Prior to completing the Business Combination, the Company has not and will not be involved in any activities other than preparation for the Private Placement and the Business Combination. The Company intends to tailor its compliance with the DCGC to the situation after the Business Combination Date and will, until such time, not comply with a number of best practice provisions. To the extent the Company will deviate from the DCGC following the Business Combination, such deviations will be disclosed at that time. To the extent best practice provisions relate to the Board and its committees, the Company’s most substantial deviations of the DCGC are summarized below.
Independence of the non-executive directors (best practice provision 2.1.7)
The DCGC provides that a majority of the non-executive directors should be independent. The Company has two non-executive directors that are independent (Stefan Oschmann and Axel Herberg) and two non-executive directors that are non-independent (Stefan Winners and Peer M. Schatz). Prior to his appointment as a non-executive director of the Company, Mr. Winners as shareholder of the Sponsor Winners & CO. GmbH was involved in the foundation of the Company and also provided advice to the Company in connection with the preparation of the Private Placement. Accordingly, Mr. Winners will not qualify as “independent” within the meaning of best practice provision 2.1.9 DCGC. Moreover, Mr. Schatz has performed management duties for the Company as from the incorporation of the Company until November 16, 2021 and will therefore also not qualify as “independent” within the meaning of best practice provision 2.1.9 DCGC. Nevertheless, the Company deems the balance of the non-executive directors sufficient. Moreover, the Company aims to comply with this provision as from November 16, 2022.

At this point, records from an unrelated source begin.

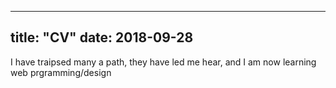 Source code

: 
---
title: "CV"
date: 2018-09-28
---
I have traipsed many a path, they have led me hear, and I am now learning web prgramming/design

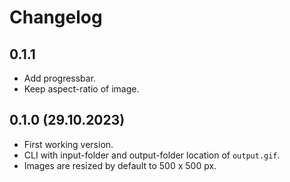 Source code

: # Changelog

## 0.1.1
- Add progressbar.
- Keep aspect-ratio of image.

## 0.1.0 (29.10.2023)
- First working version.
- CLI with input-folder and output-folder location of `output.gif`.
- Images are resized by default to 500 x 500 px. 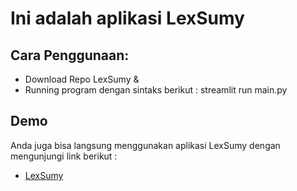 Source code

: # Ini adalah aplikasi LexSumy

## Cara Penggunaan:
- Download Repo LexSumy & 
- Running program dengan sintaks berikut : streamlit run main.py

## Demo
Anda juga bisa langsung menggunakan aplikasi LexSumy dengan mengunjungi link berikut : 
- [LexSumy](https://berndzz-lexsumy-main-zmk9fd.streamlit.app/)

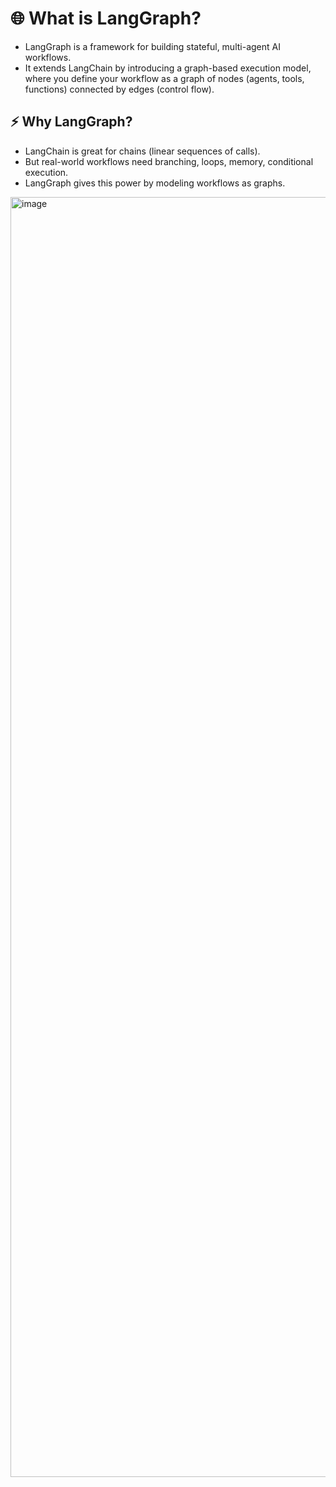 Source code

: # 🌐 What is LangGraph?
- LangGraph is a framework for building stateful, multi-agent AI workflows.
- It extends LangChain by introducing a graph-based execution model, where you define your workflow as a graph of nodes (agents, tools, functions) connected by edges (control flow).

## ⚡ Why LangGraph?
- LangChain is great for chains (linear sequences of calls).
- But real-world workflows need branching, loops, memory, conditional execution.
- LangGraph gives this power by modeling workflows as graphs.

<img width="2004" height="2048" alt="image" src="https://github.com/user-attachments/assets/60451741-42d1-40b7-95ea-16210a01919b" />
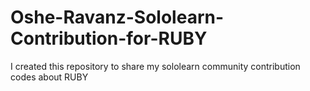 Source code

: # Oshe-Ravanz-Sololearn-Contribution-for-RUBY
I created this repository to share my sololearn community contribution codes about RUBY
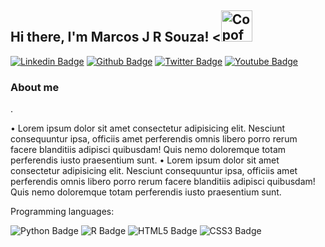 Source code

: ## Hi there, I'm Marcos J R Souza! <<img src="https://i.ibb.co/rM2qFg3/CopofTea.png" alt="CopofTea" min-width="50px" max-width="50px" width="50px" align="after">

[![Linkedin Badge](https://img.shields.io/badge/-Linkedin-blue?style=flat-square&logo=Linkedin&logoColor=white&link=https://www.linkedin.com/in/marcosjrsouza)](https://www.linkedin.com/in/marcosjrsouza)
[![Github Badge](https://img.shields.io/badge/-Github-000?style=flat-square&logo=Github&logoColor=white&link=https://github.com/thmoreiracosta)](https://github.com/MJRSBR)
[![Twitter Badge](https://img.shields.io/badge/-Twitter-1ca0f1?style=flat-square&labelColor=1ca0f1&logo=twitter&logoColor=white&link=https://twitter.com/marcosjrsouza)](https://twitter.com/marcosjrsouza)
[![Youtube Badge](https://img.shields.io/badge/-YouTube-ff0000?style=flat-square&labelColor=ff0000&logo=youtube&logoColor=white&link=https://www.youtube.com/user/fink021/featured)](https://www.youtube.com/user/fink021/featured)


### About me
.


•	Lorem ipsum dolor sit amet consectetur adipisicing elit. Nesciunt consequuntur ipsa, officiis amet perferendis omnis libero porro rerum facere blanditiis adipisci quibusdam! Quis nemo doloremque totam perferendis iusto praesentium sunt.
•	Lorem ipsum dolor sit amet consectetur adipisicing elit. Nesciunt consequuntur ipsa, officiis amet perferendis omnis libero porro rerum facere blanditiis adipisci quibusdam! Quis nemo doloremque totam perferendis iusto praesentium sunt.

Programming languages:

![Python Badge](https://img.shields.io/badge/Python-14354C?style=for-the-badge&logo=python&logoColor=white)
![R Badge](https://img.shields.io/badge/R-13654C?style=for-the-badge&logo=python&logoColor=white)
![HTML5 Badge](https://img.shields.io/badge/HTML5-E34F26?style=for-the-badge&logo=html5&logoColor=white)
![CSS3 Badge](https://img.shields.io/badge/CSS3-1572B6?style=for-the-badge&logo=css3&logoColor=white)


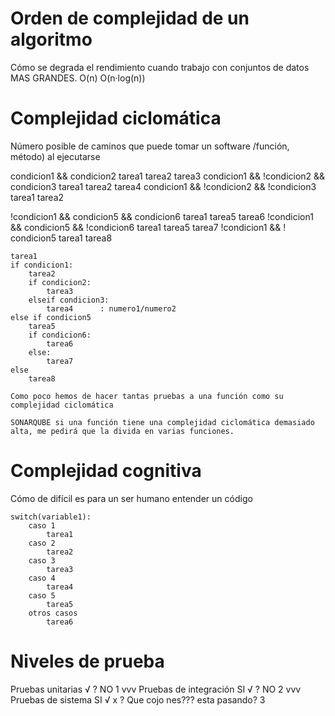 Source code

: # Orden de complejidad de un algoritmo

Cómo se degrada el rendimiento cuando trabajo con conjuntos de datos MAS GRANDES.
O(n)
O(n·log(n))

# Complejidad ciclomática

Número posible de caminos que puede tomar un software /función, método) al ejecutarse

condicion1 && condicion2                        tarea1 tarea2 tarea3
condicion1 && !condicion2 && condicion3         tarea1 tarea2 tarea4
condicion1 && !condicion2 && !condicion3        tarea1 tarea2

!condicion1 && condicion5 && condicion6                      tarea1 tarea5 tarea6
!condicion1 && condicion5 && !condicion6                     tarea1 tarea5 tarea7
!condicion1 && ! condicion5                                  tarea1 tarea8

    tarea1                          
    if condicion1:
        tarea2                      
        if condicion2:
            tarea3                     
        elseif condicion3:
            tarea4      : numero1/numero2               
    else if condicion5
        tarea5
        if condicion6:
            tarea6
        else:
            tarea7
    else
        tarea8
    
    Como poco hemos de hacer tantas pruebas a una función como su complejidad ciclomática

    SONARQUBE si una función tiene una complejidad ciclomática demasiado alta, me pedirá que la divida en varias funciones.

# Complejidad cognitiva

Cómo de difícil es para un ser humano entender un código

    switch(variable1):  
        caso 1
            tarea1
        caso 2
            tarea2
        caso 3
            tarea3
        caso 4
            tarea4
        caso 5
            tarea5
        otros casos
            tarea6

# Niveles de prueba

Pruebas unitarias               √               ? NO                                                    1
    vvv
Pruebas de integración          SI √            ? NO                                                    2
    vvv
Pruebas de sistema                  SI          √               x ? Que cojo nes??? esta pasando?       3








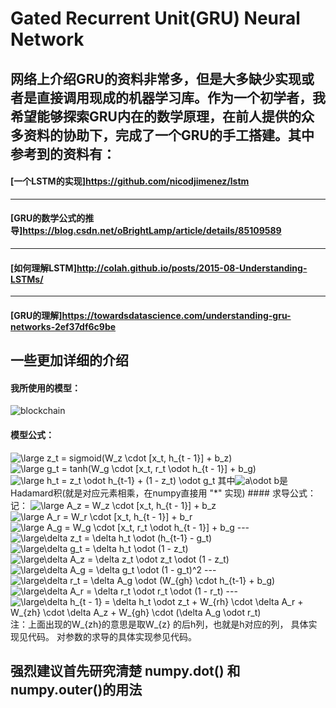 # Gated Recurrent Unit(GRU) Neural Network
## 网络上介绍GRU的资料非常多，但是大多缺少实现或者是直接调用现成的机器学习库。作为一个初学者，我希望能够探索GRU内在的数学原理，在前人提供的众多资料的协助下，完成了一个GRU的手工搭建。其中参考到的资料有：
#### [一个LSTM的实现]https://github.com/nicodjimenez/lstm
---
#### [GRU的数学公式的推导]https://blog.csdn.net/oBrightLamp/article/details/85109589
---
#### [如何理解LSTM]http://colah.github.io/posts/2015-08-Understanding-LSTMs/
---
#### [GRU的理解]https://towardsdatascience.com/understanding-gru-networks-2ef37df6c9be
## 一些更加详细的介绍
#### 我所使用的模型：
![blockchain](http://gwjyhs.com/t6/702/1557068782x2918527194.png "gru")
#### 模型公式：
<img src="https://latex.codecogs.com/png.latex?\fn_cs&space;\large&space;z_t&space;=&space;sigmoid(W_z&space;\cdot&space;[x_t,&space;h_{t&space;-&space;1}]&space;&plus;&space;b_z)" title="\large z_t = sigmoid(W_z \cdot [x_t, h_{t - 1}] + b_z)" />
<img src="https://latex.codecogs.com/png.latex?\fn_cs&space;\large&space;g_t&space;=&space;tanh(W_g&space;\cdot&space;[x_t,&space;r_t&space;\odot&space;h_{t&space;-&space;1}]&space;&plus;&space;b_g)" title="\large g_t = tanh(W_g \cdot [x_t, r_t \odot h_{t - 1}] + b_g)" />
<img src="https://latex.codecogs.com/png.latex?\fn_cs&space;\large&space;h_t&space;=&space;z_t&space;\odot&space;h_{t-1}&space;&plus;&space;(1&space;-&space;z_t)&space;\odot&space;g_t" title="\large h_t = z_t \odot h_{t-1} + (1 - z_t) \odot g_t" />
其中<img src="https://latex.codecogs.com/png.latex?\fn_cs&space;a\odot&space;b" title="a\odot b" />是Hadamard积(就是对应元素相乘，在numpy直接用 "*" 实现)
#### 求导公式：
记：
<img src="https://latex.codecogs.com/png.latex?\fn_cs&space;\large&space;A_z&space;=&space;W_z&space;\cdot&space;[x_t,&space;h_{t&space;-&space;1}]&space;&plus;&space;b_z" title="\large A_z = W_z \cdot [x_t, h_{t - 1}] + b_z" />
<img src="https://latex.codecogs.com/png.latex?\fn_cs&space;\large&space;A_r&space;=&space;W_r&space;\cdot&space;[x_t,&space;h_{t&space;-&space;1}]&space;&plus;&space;b_r" title="\large A_r = W_r \cdot [x_t, h_{t - 1}] + b_r" />
<img src="https://latex.codecogs.com/png.latex?\fn_cs&space;\large&space;A_g&space;=&space;W_g&space;\cdot&space;[x_t,&space;r_t&space;\odot&space;h_{t&space;-&space;1}]&space;&plus;&space;b_g" title="\large A_g = W_g \cdot [x_t, r_t \odot h_{t - 1}] + b_g" />
---
<img src="https://latex.codecogs.com/png.latex?\fn_cs&space;\large\delta&space;z_t&space;=&space;\delta&space;h_t&space;\odot&space;(h_{t-1}&space;-&space;g_t)" title="\large\delta z_t = \delta h_t \odot (h_{t-1} - g_t)" />
<img src="https://latex.codecogs.com/png.latex?\fn_cs&space;\large\delta&space;g_t&space;=&space;\delta&space;h_t&space;\odot&space;(1&space;-&space;z_t)" title="\large\delta g_t = \delta h_t \odot (1 - z_t)" />
<img src="https://latex.codecogs.com/png.latex?\fn_cs&space;\large\delta&space;A_z&space;=&space;\delta&space;z_t&space;\odot&space;z_t&space;\odot&space;(1&space;-&space;z_t)" title="\large\delta A_z = \delta z_t \odot z_t \odot (1 - z_t)" />
<img src="https://latex.codecogs.com/png.latex?\fn_cs&space;\large\delta&space;A_g&space;=&space;\delta&space;g_t&space;\odot&space;(1&space;-&space;g_t)^2" title="\large\delta A_g = \delta g_t \odot (1 - g_t)^2" />
---
<img src="https://latex.codecogs.com/png.latex?\fn_cs&space;\large\delta&space;r_t&space;=&space;\delta&space;A_g&space;\odot&space;(W_{gh}^T&space;\cdot&space;h_{t-1}&space;&plus;&space;b_g)" title="\large\delta r_t = \delta A_g \odot (W_{gh} \cdot h_{t-1} + b_g)" />
<img src="https://latex.codecogs.com/png.latex?\fn_cs&space;\large\delta&space;A_r&space;=&space;\delta&space;r_t&space;\odot&space;r_t&space;\odot&space;(1&space;-&space;r_t)" title="\large\delta A_r = \delta r_t \odot r_t \odot (1 - r_t)" />
---
<img src="https://latex.codecogs.com/png.latex?\fn_cs&space;\large\delta&space;h_{t&space;-&space;1}&space;=&space;\delta&space;h_t&space;\odot&space;z_t&space;&plus;&space;W_{rh}&space;\cdot&space;\delta&space;A_r&space;&plus;&space;W_{zh}&space;\cdot&space;\delta&space;A_z&space;&plus;&space;W_{gh}&space;\cdot&space;(\delta&space;A_g&space;\odot&space;r_t)" title="\large\delta h_{t - 1} = \delta h_t \odot z_t + W_{rh} \cdot \delta A_r + W_{zh} \cdot \delta A_z + W_{gh} \cdot (\delta A_g \odot r_t)" />
注：上面出现的W_{zh}的意思是取W_{z} 的后h列，也就是h对应的列，
具体实现见代码。
对参数的求导的具体实现参见代码。

## 强烈建议首先研究清楚 numpy.dot() 和numpy.outer()的用法
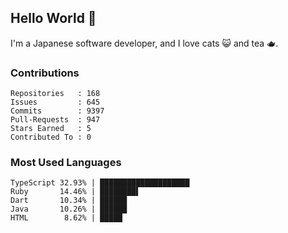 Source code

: ## Hello World 👋

I'm a Japanese software developer, and I love cats 😺 and tea 🫖.

### Contributions

    Repositories   : 168
    Issues         : 645
    Commits        : 9397
    Pull-Requests  : 947
    Stars Earned   : 5
    Contributed To : 0

### Most Used Languages

    TypeScript 32.93% | ████████████████████
    Ruby       14.46% | ████████▌
    Dart       10.34% | ██████
    Java       10.26% | ██████
    HTML        8.62% | █████
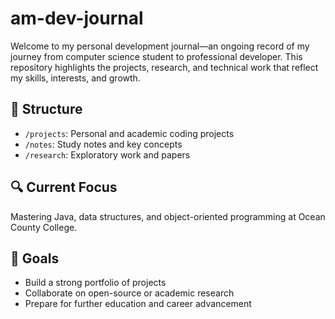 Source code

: # am-dev-journal

Welcome to my personal development journal—an ongoing record of my journey from computer science student to professional developer. This repository highlights the projects, research, and technical work that reflect my skills, interests, and growth.

## 📁 Structure
- `/projects`: Personal and academic coding projects
- `/notes`: Study notes and key concepts
- `/research`: Exploratory work and papers

## 🔍 Current Focus
Mastering Java, data structures, and object-oriented programming at Ocean County College.

## 🎯 Goals
- Build a strong portfolio of projects
- Collaborate on open-source or academic research
- Prepare for further education and career advancement
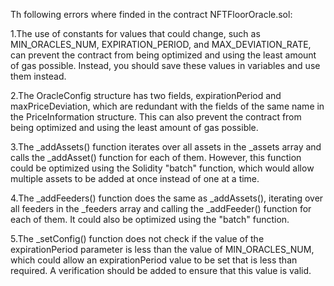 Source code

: Th following errors where finded in the contract NFTFloorOracle.sol:

1.The use of constants for values that could change, such as MIN_ORACLES_NUM, EXPIRATION_PERIOD, and MAX_DEVIATION_RATE, can prevent the contract from being optimized and using the least amount of gas possible. Instead, you should save these values in variables and use them instead.

2.The OracleConfig structure has two fields, expirationPeriod and maxPriceDeviation, which are redundant with the fields of the same name in the PriceInformation structure. This can also prevent the contract from being optimized and using the least amount of gas possible.

3.The _addAssets() function iterates over all assets in the _assets array and calls the _addAsset() function for each of them. However, this function could be optimized using the Solidity "batch" function, which would allow multiple assets to be added at once instead of one at a time.

4.The _addFeeders() function does the same as _addAssets(), iterating over all feeders in the _feeders array and calling the _addFeeder() function for each of them. It could also be optimized using the "batch" function.

5.The _setConfig() function does not check if the value of the expirationPeriod parameter is less than the value of MIN_ORACLES_NUM, which could allow an expirationPeriod value to be set that is less than required. A verification should be added to ensure that this value is valid. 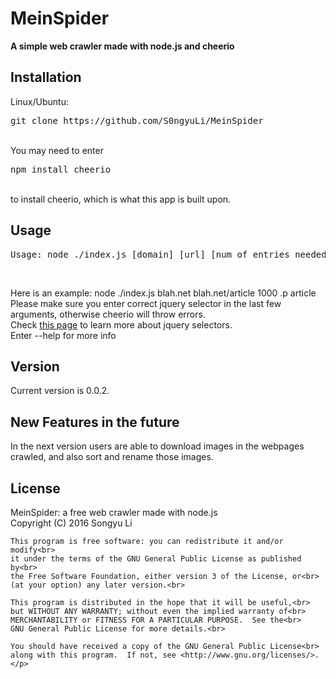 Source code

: # MeinSpider
<p><strong>A simple web crawler made with node.js and cheerio </strong></p>
<h2>Installation</h2>
<p>Linux/Ubuntu:<br><pre>git clone https://github.com/S0ngyuLi/MeinSpider</pre><br>
 You may need to enter <br><pre>npm install cheerio</pre><br>
to install cheerio, which is what this app is built upon.
</p>
<h2>Usage</h2>

<pre>Usage: node ./index.js [domain] [url] [num of entries needed] [jquery selector...]</pre><br>
<p>
Here is an example: node ./index.js blah.net blah.net/article 1000 .p article<br>
Please make sure you enter correct jquery selector in the last few arguments, otherwise cheerio will throw errors.<br>
Check <a href = 'http://api.jquery.com/category/selectors/'>this page</a> to learn more about jquery selectors.<br> 
Enter --help for more info</p>
<h2>Version</h2>
<p>Current version is 0.0.2.</p>
<h2>New Features in the future</h2>
<p>In the next version users are able to download images in the webpages crawled, and also sort and rename those images.</p>
<h2>License</h2>
<p>MeinSpider: a free web crawler made with node.js<br>
    Copyright (C) 2016  Songyu Li<br>

    This program is free software: you can redistribute it and/or modify<br>
    it under the terms of the GNU General Public License as published by<br>
    the Free Software Foundation, either version 3 of the License, or<br>
    (at your option) any later version.<br>

    This program is distributed in the hope that it will be useful,<br>
    but WITHOUT ANY WARRANTY; without even the implied warranty of<br>
    MERCHANTABILITY or FITNESS FOR A PARTICULAR PURPOSE.  See the<br>
    GNU General Public License for more details.<br>

    You should have received a copy of the GNU General Public License<br>
    along with this program.  If not, see <http://www.gnu.org/licenses/>.</p>

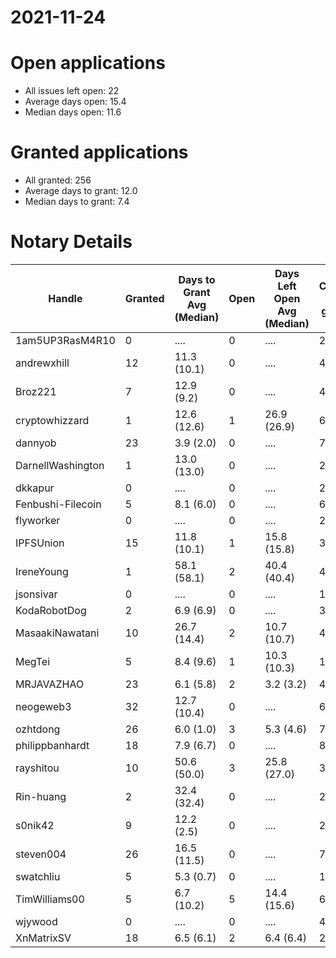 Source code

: 2021-11-24
==========

# Open applications

- All issues left open: 22
- Average days open: 15.4
- Median days open: 11.6

# Granted applications

- All granted: 256
- Average days to grant: 12.0
- Median days to grant: 7.4

# Notary Details

| Handle            |   Granted | Days to Grant Avg (Median)   |   Open | Days Left Open Avg (Median)   |   Closed (no grant) |
|-------------------|-----------|------------------------------|--------|-------------------------------|---------------------|
| 1am5UP3RasM4R10   |         0 | ....                         |      0 | ....                          |                   2 |
| andrewxhill       |        12 | 11.3  (10.1)                 |      0 | ....                          |                  45 |
| Broz221           |         7 | 12.9  (9.2)                  |      0 | ....                          |                  48 |
| cryptowhizzard    |         1 | 12.6  (12.6)                 |      1 | 26.9  (26.9)                  |                   6 |
| dannyob           |        23 | 3.9  (2.0)                   |      0 | ....                          |                  76 |
| DarnellWashington |         1 | 13.0  (13.0)                 |      0 | ....                          |                   2 |
| dkkapur           |         0 | ....                         |      0 | ....                          |                   2 |
| Fenbushi-Filecoin |         5 | 8.1  (6.0)                   |      0 | ....                          |                  67 |
| flyworker         |         0 | ....                         |      0 | ....                          |                   2 |
| IPFSUnion         |        15 | 11.8  (10.1)                 |      1 | 15.8  (15.8)                  |                  32 |
| IreneYoung        |         1 | 58.1  (58.1)                 |      2 | 40.4  (40.4)                  |                   4 |
| jsonsivar         |         0 | ....                         |      0 | ....                          |                  13 |
| KodaRobotDog      |         2 | 6.9  (6.9)                   |      0 | ....                          |                   3 |
| MasaakiNawatani   |        10 | 26.7  (14.4)                 |      2 | 10.7  (10.7)                  |                  47 |
| MegTei            |         5 | 8.4  (9.6)                   |      1 | 10.3  (10.3)                  |                  10 |
| MRJAVAZHAO        |        23 | 6.1  (5.8)                   |      2 | 3.2  (3.2)                    |                  41 |
| neogeweb3         |        32 | 12.7  (10.4)                 |      0 | ....                          |                  62 |
| ozhtdong          |        26 | 6.0  (1.0)                   |      3 | 5.3  (4.6)                    |                  76 |
| philippbanhardt   |        18 | 7.9  (6.7)                   |      0 | ....                          |                  81 |
| rayshitou         |        10 | 50.6  (50.0)                 |      3 | 25.8  (27.0)                  |                  37 |
| Rin-huang         |         2 | 32.4  (32.4)                 |      0 | ....                          |                   2 |
| s0nik42           |         9 | 12.2  (2.5)                  |      0 | ....                          |                  27 |
| steven004         |        26 | 16.5  (11.5)                 |      0 | ....                          |                  72 |
| swatchliu         |         5 | 5.3  (0.7)                   |      0 | ....                          |                  16 |
| TimWilliams00     |         5 | 6.7  (10.2)                  |      5 | 14.4  (15.6)                  |                   6 |
| wjywood           |         0 | ....                         |      0 | ....                          |                   4 |
| XnMatrixSV        |        18 | 6.5  (6.1)                   |      2 | 6.4  (6.4)                    |                  28 | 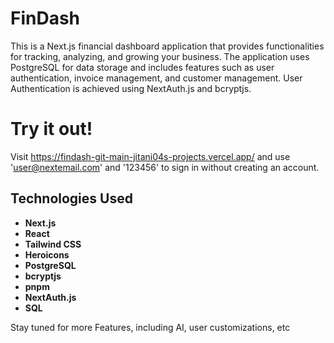 
# FinDash

This is a Next.js financial dashboard application that provides functionalities for tracking, analyzing, and growing your business. The application uses PostgreSQL for data storage and includes features such as user authentication, invoice management, and customer management. User Authentication is achieved using NextAuth.js and bcryptjs.
# Try it out!
Visit https://findash-git-main-jitani04s-projects.vercel.app/ and use 'user@nextemail.com' and '123456' to sign in without creating an account.

## Technologies Used

- **Next.js**
- **React**
- **Tailwind CSS**
- **Heroicons**
- **PostgreSQL**
- **bcryptjs**
- **pnpm**
- **NextAuth.js**
- **SQL**

Stay tuned for more Features, including AI, user customizations, etc

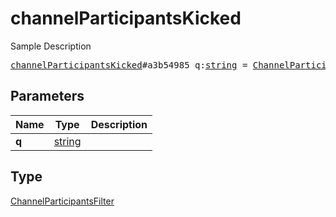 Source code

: # channelParticipantsKicked

Sample Description

<pre>
<a href="../constructor/channelParticipantsKicked.md">channelParticipantsKicked</a>#a3b54985 q:<a href="../type/string.md">string</a> = <a href="../type/ChannelParticipantsFilter.md">ChannelParticipantsFilter</a>;
</pre>
## Parameters

| Name | Type | Description |
|------|:----:|-------------|
| **q** | <a href="../type/string.md">string</a> |  |

## Type

<a href="../type/ChannelParticipantsFilter.md">ChannelParticipantsFilter</a>
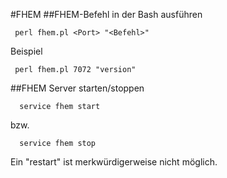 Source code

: #FHEM
##FHEM-Befehl in der Bash ausführen

     perl fhem.pl <Port> "<Befehl>" 
     
Beispiel

     perl fhem.pl 7072 "version" 
     
##FHEM Server starten/stoppen

      service fhem start

bzw.

      service fhem stop

Ein "restart" ist merkwürdigerweise nicht möglich.
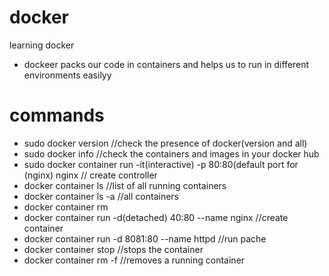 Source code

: # docker
learning docker
 
 
 
 - dockeer packs our code in containers and helps us to run in different environments easilyy
 
 # commands
 - sudo docker version //check the presence of docker(version and all)
 - sudo docker info //check the containers and images in your docker hub
 - sudo docker container run -it(interactive) -p 80:80(default port for (nginx) nginx // create controller
 - docker container ls //list of all  running containers
 - docker container ls -a //all containers
 - docker container rm <first3lettersin the id of container>
 - docker container run -d(detached) 40:80 --name <name> nginx //create container
 - docker container run -d 8081:80 --name <name> httpd //run pache
 - docker container stop <name> //stops the container
 - docker container rm <name> -f //removes a running container
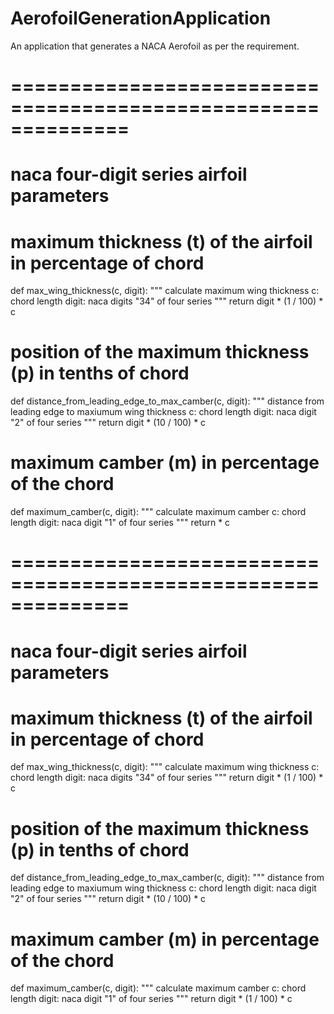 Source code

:# AerofoilGenerationApplication
An application that generates a NACA Aerofoil as per the requirement.

# ==============================================================
# naca four-digit series airfoil parameters


# maximum thickness (t) of the airfoil in percentage of chord
def max_wing_thickness(c, digit):
    """ calculate maximum wing thickness
    c: chord length
    digit: naca digits "34" of four series
    """
    return digit * (1 / 100) * c


# position of the maximum thickness (p) in tenths of chord
def distance_from_leading_edge_to_max_camber(c, digit):
    """ distance from leading edge to maxiumum wing thickness
    c: chord length
    digit: naca digit "2" of four series
    """
    return digit * (10 / 100) * c


# maximum camber (m) in percentage of the chord
def maximum_camber(c, digit):
    """ calculate maximum camber
    c: chord length
    digit: naca digit "1" of four series
    """
    return  * c

# ==============================================================
# naca four-digit series airfoil parameters


# maximum thickness (t) of the airfoil in percentage of chord
def max_wing_thickness(c, digit):
    """ calculate maximum wing thickness
    c: chord length
    digit: naca digits "34" of four series
    """
    return digit * (1 / 100) * c


# position of the maximum thickness (p) in tenths of chord
def distance_from_leading_edge_to_max_camber(c, digit):
    """ distance from leading edge to maxiumum wing thickness
    c: chord length
    digit: naca digit "2" of four series
    """
    return digit * (10 / 100) * c


# maximum camber (m) in percentage of the chord
def maximum_camber(c, digit):
    """ calculate maximum camber
    c: chord length
    digit: naca digit "1" of four series
    """
    return digit * (1 / 100) * c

Independence of the chairman (best practice provision 2.1.9)
The DCGC recommends that the chairman of the board should be independent. With effect as of the date of Admission, Stefan Winners has been appointed as Chairman. As described above, Mr. Winners will not qualify as “independent” within the meaning of best practice provision 2.1.9 DCGC. Nevertheless, the Company intends to appoint Mr. Winners as Chairman as it considers Mr. Winners suitable for this position.
Majority requirements for dismissal and overruling binding nominations (best practice provision 4.3.3)
The Directors are appointed by the general meeting upon the binding nomination of the Board. The general meeting may only overrule the binding nomination by a resolution passed by a two-thirds majority of votes cast, provided such majority represents more than half of the Company’s issued share capital. In addition, except if proposed by the Board, the Directors may be suspended or dismissed by the general meeting at any time by a resolution passed by a two-thirds majority of votes cast, provided such majority represents more than half of the Company’s issued share capital. The possibility to convene a new general meeting as referred to in Section 2:230(3) of the Dutch Civil Code (“DCC”) in respect of these matters has been excluded in the Articles of Association. The Company believes that these provisions support the continuity of the Company and its business and that those provisions, therefore, are in the best interest of the shareholders and other stakeholders.